What are XSL extensions?
It must first be understood that XSL, like all other programing languages,
is merely a grammar specification in need of an implementation. Fortunately,
XSL has become very popular and there are several implementations to choose
from. Extensions are not a required feature of the grammar and, thus, their syntax
is not as well defined as the other constructs of the language. They are, however,
now included in the W3C's XSLT Recommendation. The examples in
this article will follow the format of that recommendation.
Simply put, extensions are a way of calling a method written in some other programming
language from within an XSL document. Usually, the extension methods
are written in the same language as that of the XSL processor. There are
exceptions to this rule: Java, for example, can be made to run programs in other
languages such as Javascript or Perl. Thus it is possible to write extensions
in XSL in Javascript, Perl, or some other language and make use of them through
a Java-based XSL processor.
What makes these extensions so significant when XSL can already do so much?
What XSL gains in simplicity and broad ability for transformation is often
lost in efficiency and ability to do anything unrelated to transformation.

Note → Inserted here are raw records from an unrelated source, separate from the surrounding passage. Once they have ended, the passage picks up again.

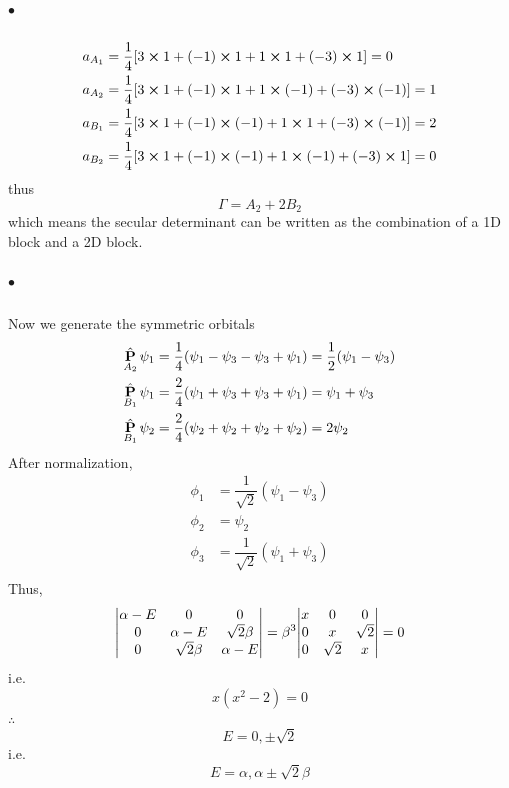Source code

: \documentclass[a4paper]{article}
\DeclareMathOperator{\hP}{\hat{\vb{P}}}          %
\newcommand{\subex}[1]{\subparagraph{#1}}
\numberwithin{equation}{section}
\begin{document}
\subex{$ \bullet $}
\begin{align}
a_{A_1} &= \dfrac{1}{4}[3\cross 1 + (-1)\cross 1 + 1\cross 1 + (-3)\cross 1] = 0\\
a_{A_2} &= \dfrac{1}{4}[3\cross 1 + (-1)\cross 1 + 1\cross (-1) + (-3)\cross (-1)] = 1\\
a_{B_1} &= \dfrac{1}{4}[3\cross 1 + (-1)\cross (-1) + 1\cross 1 + (-3)\cross (-1)] = 2\\
a_{B_2} &= \dfrac{1}{4}[3\cross 1 + (-1)\cross (-1) + 1\cross (-1) + (-3)\cross 1] = 0
\end{align}
thus
\begin{equation}\label{key}
\Gamma = A_2 + 2B_2
\end{equation}
which means the secular determinant can be written as the combination of a 1D block and a 2D block.
\subex{$ \bullet $}
Now we generate the symmetric orbitals
\begin{align}
\hP_{A_2}\psi_1 &= \dfrac{1}{4}(\psi_1 - \psi_3 - \psi_3 + \psi_1) = \dfrac{1}{2}(\psi_1 - \psi_3)\\
\hP_{B_1}\psi_1 &= \dfrac{2}{4}(\psi_1 + \psi_3 + \psi_3 + \psi_1) = \psi_1 + \psi_3\\
\hP_{B_1}\psi_2 &= \dfrac{2}{4}(\psi_2 + \psi_2 + \psi_2 + \psi_2) = 2\psi_2\\
\end{align}
After normalization,
\begin{align}
\phi_1 &= \dfrac{1}{\sqrt{2}}(\psi_1 - \psi_3)\\
\phi_2 &= \psi_2\\
\phi_3 &= \dfrac{1}{\sqrt{2}}(\psi_1 + \psi_3)\\
\end{align}
Thus,
\begin{equation}\label{key}
\mqty|\alpha - E & 0 & 0\\ 0 & \alpha - E & \sqrt{2}\beta\\ 0 & \sqrt{2}\beta & \alpha - E| 
= \beta^3\mqty|x & 0 & 0\\ 0 & x & \sqrt{2}\\ 0 & \sqrt{2} & x| = 0
\end{equation}
i.e.
\begin{equation}\label{key}
x(x^2 -2) = 0
\end{equation}
$ \therefore $
\begin{equation}\label{key}
E = 0, \pm\sqrt{2}
\end{equation}
i.e.
\begin{equation}\label{key}
E = \alpha, \alpha\pm\sqrt{2}\beta
\end{equation}
\end{document}
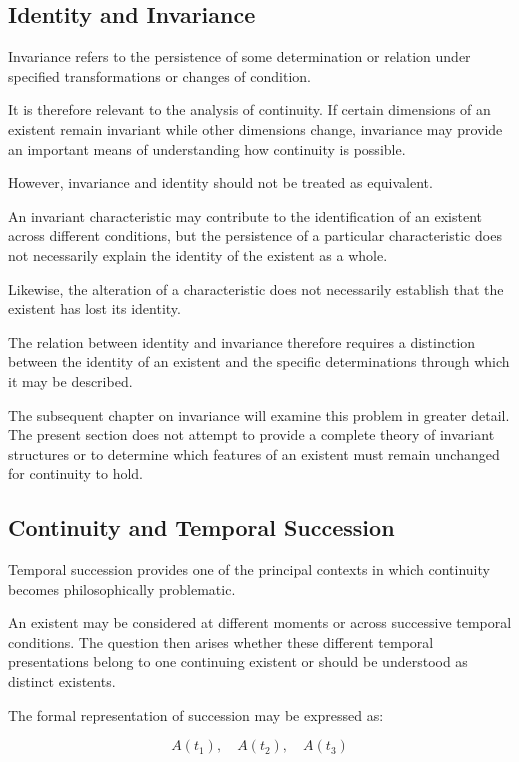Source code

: \subsection{Identity and Invariance}

Invariance refers to the persistence of some determination or relation under specified transformations or changes of condition.

It is therefore relevant to the analysis of continuity. If certain dimensions of an existent remain invariant while other dimensions change, invariance may provide an important means of understanding how continuity is possible.

However, invariance and identity should not be treated as equivalent.

An invariant characteristic may contribute to the identification of an existent across different conditions, but the persistence of a particular characteristic does not necessarily explain the identity of the existent as a whole.

Likewise, the alteration of a characteristic does not necessarily establish that the existent has lost its identity.

The relation between identity and invariance therefore requires a distinction between the identity of an existent and the specific determinations through which it may be described.

The subsequent chapter on invariance will examine this problem in greater detail. The present section does not attempt to provide a complete theory of invariant structures or to determine which features of an existent must remain unchanged for continuity to hold.

\subsection{Continuity and Temporal Succession}

Temporal succession provides one of the principal contexts in which continuity becomes philosophically problematic.

An existent may be considered at different moments or across successive temporal conditions. The question then arises whether these different temporal presentations belong to one continuing existent or should be understood as distinct existents.

The formal representation of succession may be expressed as:

\[
A(t_1), \quad A(t_2), \quad A(t_3)
\]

For instance, suppose you have an XML document that lists 5,000 users of your
system. The user name, real name, and e-mail address of each of these users is
given under a Users node within the XML. You later append
to the XML document an Interests node in a separate subtree
of the XML with user names grouped by particular interests such as acrobatics,
bicycling, computers. You hope eventually to transform the data into an HTML
page that groups users by interests and presents e-mail contacts for people of
similar interests. XSL can do this handily with the following code:
Listing 1. User interest XSL transformation without extensions
<xsl:for-each select="Interests/Interest">
<b><xsl:value-of select="@InterestName"/></b>
<ul>
<xsl:for-each select="User">
<xsl:variable name="userName" select="@userName"/>
<xsl:variable name="userNode" select="/Root/Users/User[@userName =
$userName]"/>
<li>
<xsl:value-of select="$userNode/@realName"/>
<xsl:value-of select="concat(' ',$userName/@email"/>
</li>
</xsl:for-each>
</ul>
</xsl:for-each>
|
Unfortunately, the way the transform executes, the entire list of 5,000 users
will be examined for each user in each interest category. This is far
more work than you want your server to do for each request to this
Web page.
Extensions provide a convenient way around this and several other possible
hang-ups that you may encounter when using XSL on nontrivial data sets. In the above
example, a simple hashmap or binary search tree could have easily solved the
problem, but implementing one of these data structures in XSL would be inconvenient and
unnecessary. Extensions to a language that has more appropriate
data types will more easily fix the problem. (Incidentally, the code for this
fix is given in the first example below).
Technologies used in this article
It would be a daunting task to list all of the XSL processors and their
methods for implementing extensions. This article uses the Java version
of Xalan -- a popular and freely available XSL processor from the Apache Project --
to describe the specifics of writing extensions. All of the
examples are targeted to that platform. (Xerces, another Apache product, is
used as the XML parser. You can download Xalan and Xerces from links in Resources.)
Most other popular XSL implementations
also provide a mechanism for extensions, but you'll need to consult their documentation
to find any differences in approach.
To simplify working with XML and XSL, I have also provided Java code for some
of the more common XML manipulations. This code, along with the code and data
necessary to run all of the examples, is provided in a zip file in Resources.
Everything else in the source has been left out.